The Standard E2 instance has 64 cores per bare-metal server, and apparently up to 33 per cent more memory channels that comparable Intel instances, which Oracle says makes it ideal for data analytics workloads that rely on higher core counts and need plenty of memory bandwidth. The marketing blurb for the platform also pointed to AMD’s partnerships within the Hadoop ecosystem – including partnerships with three (soon to be two) major players in the form of Cloudera, Hortonworks, and MapR.

Panchapakesan also said AMD Epyc-based instances were suited to HPC workloads that rely on memory bandwidth, such as computational fluid dynamics. "On a 4-node, 14M cell Fluent CFD simulation of an aircraft wing, the AMD Epyc-based instance demonstrated a 30 per cent reduction in cost along with a slight reduction in overall run times as compared to an x86 alternative," he claimed.

The instances announced today are generally available in Oracle Cloud Infrastructure’s US East-Ashburn region, and will be rolled out to London, UK, by the end of this month and other US and European regions by the end of the year.

Don't rain on our parade

Also today, Magouyrk ran through a set of other cloud infrastructure announcements Big Red is making during its four-day gabfest.

This includes the expansion of its regions, saying that customers are demanding the right regional access. It has added two government-focused regions on FedRAMP (Federal Risk and Authorization Management Program) in Aspen and Phoenix, in America, with more slated for the next year or so. >This includes three Department of Defense Impact Level 5 regions between January and April next year. There will also be regions in Toronto, Canada – due in December this year – and Zurich, Switzerland, and Sydney, Australia, by the end of 2019.
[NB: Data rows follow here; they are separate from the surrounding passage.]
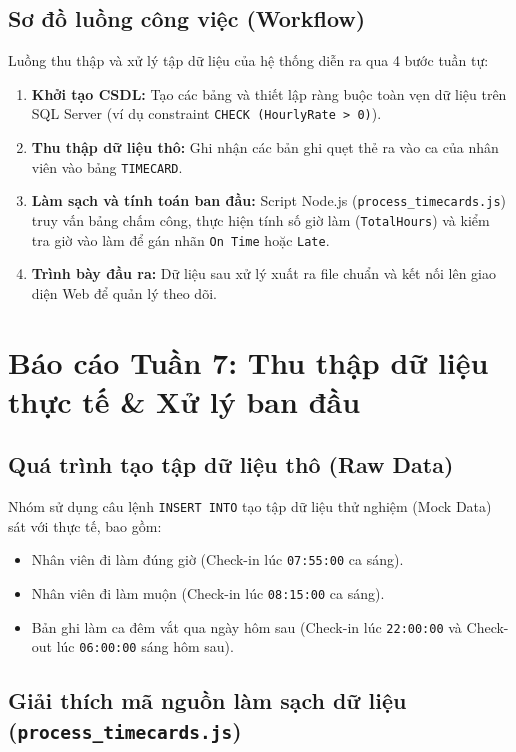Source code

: \documentclass[12pt,a4paper]{article}
\begin{document}
\subsection{Sơ đồ luồng công việc (Workflow)}
Luồng thu thập và xử lý tập dữ liệu của hệ thống diễn ra qua 4 bước tuần tự:
\begin{enumerate}
    \item \textbf{Khởi tạo CSDL:} Tạo các bảng và thiết lập ràng buộc toàn vẹn dữ liệu trên SQL Server (ví dụ constraint \texttt{CHECK (HourlyRate > 0)}).
    \item \textbf{Thu thập dữ liệu thô:} Ghi nhận các bản ghi quẹt thẻ ra vào ca của nhân viên vào bảng \texttt{TIMECARD}.
    \item \textbf{Làm sạch và tính toán ban đầu:} Script Node.js (\texttt{process\_timecards.js}) truy vấn bảng chấm công, thực hiện tính số giờ làm (\texttt{TotalHours}) và kiểm tra giờ vào làm để gán nhãn \texttt{On Time} hoặc \texttt{Late}.
    \item \textbf{Trình bày đầu ra:} Dữ liệu sau xử lý xuất ra file chuẩn và kết nối lên giao diện Web để quản lý theo dõi.
\end{enumerate}

\section{Báo cáo Tuần 7: Thu thập dữ liệu thực tế \& Xử lý ban đầu}

\subsection{Quá trình tạo tập dữ liệu thô (Raw Data)}
Nhóm sử dụng câu lệnh \texttt{INSERT INTO} tạo tập dữ liệu thử nghiệm (Mock Data) sát với thực tế, bao gồm:
\begin{itemize}
    \item Nhân viên đi làm đúng giờ (Check-in lúc \texttt{07:55:00} ca sáng).
    \item Nhân viên đi làm muộn (Check-in lúc \texttt{08:15:00} ca sáng).
    \item Bản ghi làm ca đêm vắt qua ngày hôm sau (Check-in lúc \texttt{22:00:00} và Check-out lúc \texttt{06:00:00} sáng hôm sau).
\end{itemize}

\subsection{Giải thích mã nguồn làm sạch dữ liệu (\texttt{process\_timecards.js})}
\end{document}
Further cloud announcements focused on integrated security solutions, with the launch of a pervasive key management service that allows customers to control end-to-end encryption of their data, and a web application firewall due in November to protect against web traffic attacks.

The IT titan also added a cloud access security broker to constantly monitor and enforce secure configuration of customers’ cloud. Magouyrk said that it's often not the case that organizations are hacked by miscreants with sophisticated tools and exploits, rather it's because “someone left the door open.” The CASB alerts users to such security blunders, and allows them to take programmatic action. ®

By some amazing coincidence during OpenWorld this week, CNBC reports that Oracle arch-rival Amazon suffered an outage on its Prime Day in July due to migrating from Oracle's database to its own technology. "It shows that Oracle’s database is more efficient in some aspects than Amazon’s rival software, a point that Oracle will likely emphasize during this week’s annual OpenWorld conference in San Francisco," the TV news station's Eugene Kim writes. Fancy that!